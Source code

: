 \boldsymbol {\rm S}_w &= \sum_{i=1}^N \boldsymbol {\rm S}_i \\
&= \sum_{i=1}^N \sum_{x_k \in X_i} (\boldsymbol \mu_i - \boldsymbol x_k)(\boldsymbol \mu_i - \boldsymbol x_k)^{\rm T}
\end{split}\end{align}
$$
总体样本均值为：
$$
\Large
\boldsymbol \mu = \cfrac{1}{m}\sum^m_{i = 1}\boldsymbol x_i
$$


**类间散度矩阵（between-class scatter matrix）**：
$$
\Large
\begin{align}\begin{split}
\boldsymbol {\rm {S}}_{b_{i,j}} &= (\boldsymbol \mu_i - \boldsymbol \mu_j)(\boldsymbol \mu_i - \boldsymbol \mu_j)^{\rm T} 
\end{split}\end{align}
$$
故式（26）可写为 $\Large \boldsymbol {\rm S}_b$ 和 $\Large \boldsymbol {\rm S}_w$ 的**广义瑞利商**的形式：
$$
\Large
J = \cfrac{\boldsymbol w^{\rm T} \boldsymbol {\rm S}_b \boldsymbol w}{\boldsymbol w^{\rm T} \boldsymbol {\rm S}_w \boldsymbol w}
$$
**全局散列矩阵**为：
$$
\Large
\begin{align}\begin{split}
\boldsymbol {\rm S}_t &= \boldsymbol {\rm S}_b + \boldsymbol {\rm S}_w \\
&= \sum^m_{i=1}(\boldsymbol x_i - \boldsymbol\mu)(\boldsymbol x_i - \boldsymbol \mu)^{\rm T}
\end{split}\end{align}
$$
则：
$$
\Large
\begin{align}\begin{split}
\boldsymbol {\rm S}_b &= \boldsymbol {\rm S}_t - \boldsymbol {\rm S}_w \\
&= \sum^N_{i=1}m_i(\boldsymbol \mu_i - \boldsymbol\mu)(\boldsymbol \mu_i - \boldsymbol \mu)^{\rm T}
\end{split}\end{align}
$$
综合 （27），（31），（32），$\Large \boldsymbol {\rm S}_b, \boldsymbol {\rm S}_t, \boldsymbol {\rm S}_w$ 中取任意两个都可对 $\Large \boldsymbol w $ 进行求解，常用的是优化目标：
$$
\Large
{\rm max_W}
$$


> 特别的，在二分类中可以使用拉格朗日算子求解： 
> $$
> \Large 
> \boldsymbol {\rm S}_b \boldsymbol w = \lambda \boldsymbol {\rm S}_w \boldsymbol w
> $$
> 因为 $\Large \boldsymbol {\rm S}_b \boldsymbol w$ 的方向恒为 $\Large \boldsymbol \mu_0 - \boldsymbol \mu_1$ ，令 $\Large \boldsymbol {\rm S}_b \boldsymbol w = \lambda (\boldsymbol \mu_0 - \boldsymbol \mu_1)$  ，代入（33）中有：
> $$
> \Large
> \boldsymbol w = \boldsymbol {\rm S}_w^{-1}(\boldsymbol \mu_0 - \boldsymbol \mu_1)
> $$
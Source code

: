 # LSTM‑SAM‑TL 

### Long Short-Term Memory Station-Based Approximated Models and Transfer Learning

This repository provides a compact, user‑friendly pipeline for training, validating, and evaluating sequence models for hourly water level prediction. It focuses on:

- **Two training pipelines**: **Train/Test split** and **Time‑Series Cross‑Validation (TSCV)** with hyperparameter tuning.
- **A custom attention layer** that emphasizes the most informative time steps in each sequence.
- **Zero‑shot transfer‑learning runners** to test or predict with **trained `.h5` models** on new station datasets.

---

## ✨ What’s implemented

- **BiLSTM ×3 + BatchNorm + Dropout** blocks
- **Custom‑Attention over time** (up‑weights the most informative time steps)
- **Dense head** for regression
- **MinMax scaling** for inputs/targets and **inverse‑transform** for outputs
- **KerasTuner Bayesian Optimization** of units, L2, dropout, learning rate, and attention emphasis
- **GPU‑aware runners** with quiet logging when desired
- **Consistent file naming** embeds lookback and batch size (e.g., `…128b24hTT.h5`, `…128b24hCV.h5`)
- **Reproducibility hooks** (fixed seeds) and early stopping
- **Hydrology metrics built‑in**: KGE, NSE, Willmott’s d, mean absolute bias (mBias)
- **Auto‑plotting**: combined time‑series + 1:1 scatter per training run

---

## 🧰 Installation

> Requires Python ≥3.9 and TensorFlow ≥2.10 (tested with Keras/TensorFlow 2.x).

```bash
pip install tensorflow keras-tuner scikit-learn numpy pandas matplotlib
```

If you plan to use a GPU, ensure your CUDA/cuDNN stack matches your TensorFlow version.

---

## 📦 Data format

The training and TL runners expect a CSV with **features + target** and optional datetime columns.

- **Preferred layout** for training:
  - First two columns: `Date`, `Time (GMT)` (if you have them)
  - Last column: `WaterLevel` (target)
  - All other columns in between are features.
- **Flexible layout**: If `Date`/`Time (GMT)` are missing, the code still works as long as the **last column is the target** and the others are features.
==
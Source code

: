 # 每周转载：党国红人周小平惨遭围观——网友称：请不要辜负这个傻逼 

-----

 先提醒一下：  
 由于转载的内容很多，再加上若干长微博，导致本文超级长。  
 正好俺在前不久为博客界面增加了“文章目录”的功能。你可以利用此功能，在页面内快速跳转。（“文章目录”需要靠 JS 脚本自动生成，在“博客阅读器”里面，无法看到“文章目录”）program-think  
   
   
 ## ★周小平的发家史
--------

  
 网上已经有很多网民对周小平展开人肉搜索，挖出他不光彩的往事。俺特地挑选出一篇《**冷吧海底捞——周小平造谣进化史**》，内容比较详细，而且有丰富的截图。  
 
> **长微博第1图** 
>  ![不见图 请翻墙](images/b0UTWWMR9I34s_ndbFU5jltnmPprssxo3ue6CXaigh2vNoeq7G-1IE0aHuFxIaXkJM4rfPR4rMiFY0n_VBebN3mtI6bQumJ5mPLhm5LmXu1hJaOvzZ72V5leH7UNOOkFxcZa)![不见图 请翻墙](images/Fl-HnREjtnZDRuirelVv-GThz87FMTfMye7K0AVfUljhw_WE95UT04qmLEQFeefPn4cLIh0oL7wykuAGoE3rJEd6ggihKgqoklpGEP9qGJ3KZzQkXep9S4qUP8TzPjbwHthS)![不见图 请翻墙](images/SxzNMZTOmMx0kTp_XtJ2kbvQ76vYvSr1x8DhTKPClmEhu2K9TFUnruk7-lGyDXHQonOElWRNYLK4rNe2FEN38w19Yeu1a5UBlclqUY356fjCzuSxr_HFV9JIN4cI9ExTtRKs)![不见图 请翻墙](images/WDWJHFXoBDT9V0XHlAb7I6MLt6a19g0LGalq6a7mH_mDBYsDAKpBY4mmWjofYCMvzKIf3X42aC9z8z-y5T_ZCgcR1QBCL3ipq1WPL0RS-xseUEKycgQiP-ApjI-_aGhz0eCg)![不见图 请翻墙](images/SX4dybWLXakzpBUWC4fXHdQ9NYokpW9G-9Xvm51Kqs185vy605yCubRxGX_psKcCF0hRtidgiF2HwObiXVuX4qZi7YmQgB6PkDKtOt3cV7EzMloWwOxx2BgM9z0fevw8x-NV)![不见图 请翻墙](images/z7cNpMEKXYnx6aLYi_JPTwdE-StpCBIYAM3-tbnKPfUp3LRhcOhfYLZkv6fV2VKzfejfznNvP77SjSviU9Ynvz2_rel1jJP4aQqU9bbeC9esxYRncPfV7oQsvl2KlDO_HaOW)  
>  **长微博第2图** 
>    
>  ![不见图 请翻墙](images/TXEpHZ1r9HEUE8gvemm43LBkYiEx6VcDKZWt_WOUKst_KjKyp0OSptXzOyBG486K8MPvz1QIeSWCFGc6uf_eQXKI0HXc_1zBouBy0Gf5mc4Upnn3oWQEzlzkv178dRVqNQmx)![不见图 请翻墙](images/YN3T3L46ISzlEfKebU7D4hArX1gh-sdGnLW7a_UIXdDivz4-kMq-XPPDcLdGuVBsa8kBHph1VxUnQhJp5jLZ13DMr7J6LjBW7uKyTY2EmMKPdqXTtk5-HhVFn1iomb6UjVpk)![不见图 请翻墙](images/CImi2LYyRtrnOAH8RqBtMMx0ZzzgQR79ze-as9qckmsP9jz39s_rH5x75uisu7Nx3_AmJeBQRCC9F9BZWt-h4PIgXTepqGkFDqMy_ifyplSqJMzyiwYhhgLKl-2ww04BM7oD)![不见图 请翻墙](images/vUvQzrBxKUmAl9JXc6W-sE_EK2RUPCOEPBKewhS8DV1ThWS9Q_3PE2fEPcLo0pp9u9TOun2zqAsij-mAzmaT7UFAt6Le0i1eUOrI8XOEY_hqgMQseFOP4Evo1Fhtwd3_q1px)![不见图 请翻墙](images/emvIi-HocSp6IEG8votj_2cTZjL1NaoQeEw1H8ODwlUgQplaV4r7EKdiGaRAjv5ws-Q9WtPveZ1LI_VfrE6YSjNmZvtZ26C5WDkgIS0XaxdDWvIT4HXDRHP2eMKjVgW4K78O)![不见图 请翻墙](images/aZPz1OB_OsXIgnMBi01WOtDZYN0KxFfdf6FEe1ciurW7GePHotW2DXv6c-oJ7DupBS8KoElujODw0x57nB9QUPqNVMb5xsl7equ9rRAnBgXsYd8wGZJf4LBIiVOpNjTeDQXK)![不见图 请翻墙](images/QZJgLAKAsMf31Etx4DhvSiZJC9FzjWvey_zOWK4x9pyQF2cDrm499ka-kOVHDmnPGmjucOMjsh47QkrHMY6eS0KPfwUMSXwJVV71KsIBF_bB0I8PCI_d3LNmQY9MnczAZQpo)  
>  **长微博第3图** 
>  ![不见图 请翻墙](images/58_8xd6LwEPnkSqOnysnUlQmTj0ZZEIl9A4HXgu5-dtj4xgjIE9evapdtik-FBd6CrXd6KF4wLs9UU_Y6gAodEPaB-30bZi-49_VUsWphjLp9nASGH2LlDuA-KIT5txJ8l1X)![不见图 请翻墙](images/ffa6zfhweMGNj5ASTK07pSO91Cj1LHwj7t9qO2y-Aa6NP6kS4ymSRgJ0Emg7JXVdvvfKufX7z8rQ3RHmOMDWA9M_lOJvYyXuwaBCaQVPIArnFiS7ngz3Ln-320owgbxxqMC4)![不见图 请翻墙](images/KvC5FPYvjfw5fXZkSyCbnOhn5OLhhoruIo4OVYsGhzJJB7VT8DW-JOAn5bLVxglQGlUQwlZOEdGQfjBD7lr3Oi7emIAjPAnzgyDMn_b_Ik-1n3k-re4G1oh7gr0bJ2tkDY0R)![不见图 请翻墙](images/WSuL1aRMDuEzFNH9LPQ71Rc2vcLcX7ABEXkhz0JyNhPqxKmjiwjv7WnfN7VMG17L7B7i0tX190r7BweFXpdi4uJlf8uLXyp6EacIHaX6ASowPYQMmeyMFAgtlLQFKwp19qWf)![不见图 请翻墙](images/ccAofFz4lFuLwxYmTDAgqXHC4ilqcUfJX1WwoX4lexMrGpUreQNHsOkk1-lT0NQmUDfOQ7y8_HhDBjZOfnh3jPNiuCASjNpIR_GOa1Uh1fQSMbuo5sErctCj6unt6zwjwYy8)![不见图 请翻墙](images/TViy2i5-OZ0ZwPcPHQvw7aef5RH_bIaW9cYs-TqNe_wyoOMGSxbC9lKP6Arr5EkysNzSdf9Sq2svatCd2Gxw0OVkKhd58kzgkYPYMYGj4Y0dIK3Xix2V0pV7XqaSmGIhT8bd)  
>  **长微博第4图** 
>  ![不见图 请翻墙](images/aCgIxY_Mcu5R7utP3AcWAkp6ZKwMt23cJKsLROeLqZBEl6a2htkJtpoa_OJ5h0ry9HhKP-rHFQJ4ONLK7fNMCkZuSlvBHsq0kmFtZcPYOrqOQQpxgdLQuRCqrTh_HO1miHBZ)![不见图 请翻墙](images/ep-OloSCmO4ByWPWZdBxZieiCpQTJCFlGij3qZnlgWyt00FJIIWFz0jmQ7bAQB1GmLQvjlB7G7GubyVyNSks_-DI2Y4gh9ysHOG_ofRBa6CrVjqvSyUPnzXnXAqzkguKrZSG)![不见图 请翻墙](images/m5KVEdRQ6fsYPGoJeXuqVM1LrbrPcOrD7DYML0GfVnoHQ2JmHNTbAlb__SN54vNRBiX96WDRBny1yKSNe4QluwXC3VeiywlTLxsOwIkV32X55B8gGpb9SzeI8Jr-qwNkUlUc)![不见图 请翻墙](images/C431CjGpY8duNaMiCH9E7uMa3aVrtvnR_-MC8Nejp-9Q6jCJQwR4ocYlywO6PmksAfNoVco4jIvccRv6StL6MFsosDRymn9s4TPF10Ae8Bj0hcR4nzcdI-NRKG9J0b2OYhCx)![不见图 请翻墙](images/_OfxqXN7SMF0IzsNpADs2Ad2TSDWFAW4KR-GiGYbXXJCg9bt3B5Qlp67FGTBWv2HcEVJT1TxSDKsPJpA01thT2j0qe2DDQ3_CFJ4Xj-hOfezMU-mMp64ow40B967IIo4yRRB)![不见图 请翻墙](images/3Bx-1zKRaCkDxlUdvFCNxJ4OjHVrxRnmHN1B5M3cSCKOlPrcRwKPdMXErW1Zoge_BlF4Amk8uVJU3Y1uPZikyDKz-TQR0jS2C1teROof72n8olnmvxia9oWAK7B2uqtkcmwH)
---
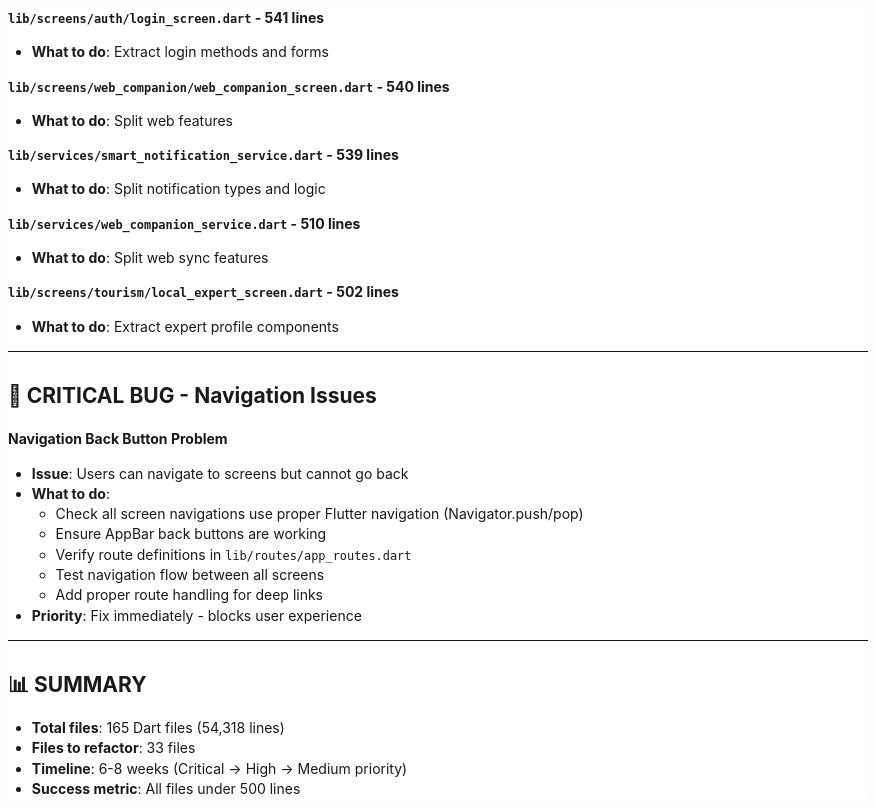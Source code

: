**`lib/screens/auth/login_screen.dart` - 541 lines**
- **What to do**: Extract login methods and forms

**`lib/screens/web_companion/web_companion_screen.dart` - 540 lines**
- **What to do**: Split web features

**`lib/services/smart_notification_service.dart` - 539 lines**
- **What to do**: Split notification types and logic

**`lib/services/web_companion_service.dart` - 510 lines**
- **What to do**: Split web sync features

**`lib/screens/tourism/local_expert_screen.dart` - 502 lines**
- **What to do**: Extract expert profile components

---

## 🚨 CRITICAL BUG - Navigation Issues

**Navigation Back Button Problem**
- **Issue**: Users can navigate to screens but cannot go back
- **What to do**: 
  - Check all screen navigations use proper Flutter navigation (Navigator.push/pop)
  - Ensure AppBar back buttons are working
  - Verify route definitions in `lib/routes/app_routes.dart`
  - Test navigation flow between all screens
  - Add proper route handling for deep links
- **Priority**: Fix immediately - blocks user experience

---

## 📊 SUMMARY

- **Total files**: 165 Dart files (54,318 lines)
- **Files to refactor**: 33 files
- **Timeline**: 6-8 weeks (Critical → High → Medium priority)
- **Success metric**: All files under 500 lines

The task:
Filter the data above by the word "runners" and copy every line that matches.

The answer:
- **Zero‑shot transfer‑learning runners** to test or predict with **trained `.h5` models** on new station datasets.
- **GPU‑aware runners** with quiet logging when desired
The training and TL runners expect a CSV with **features + target** and optional datetime columns.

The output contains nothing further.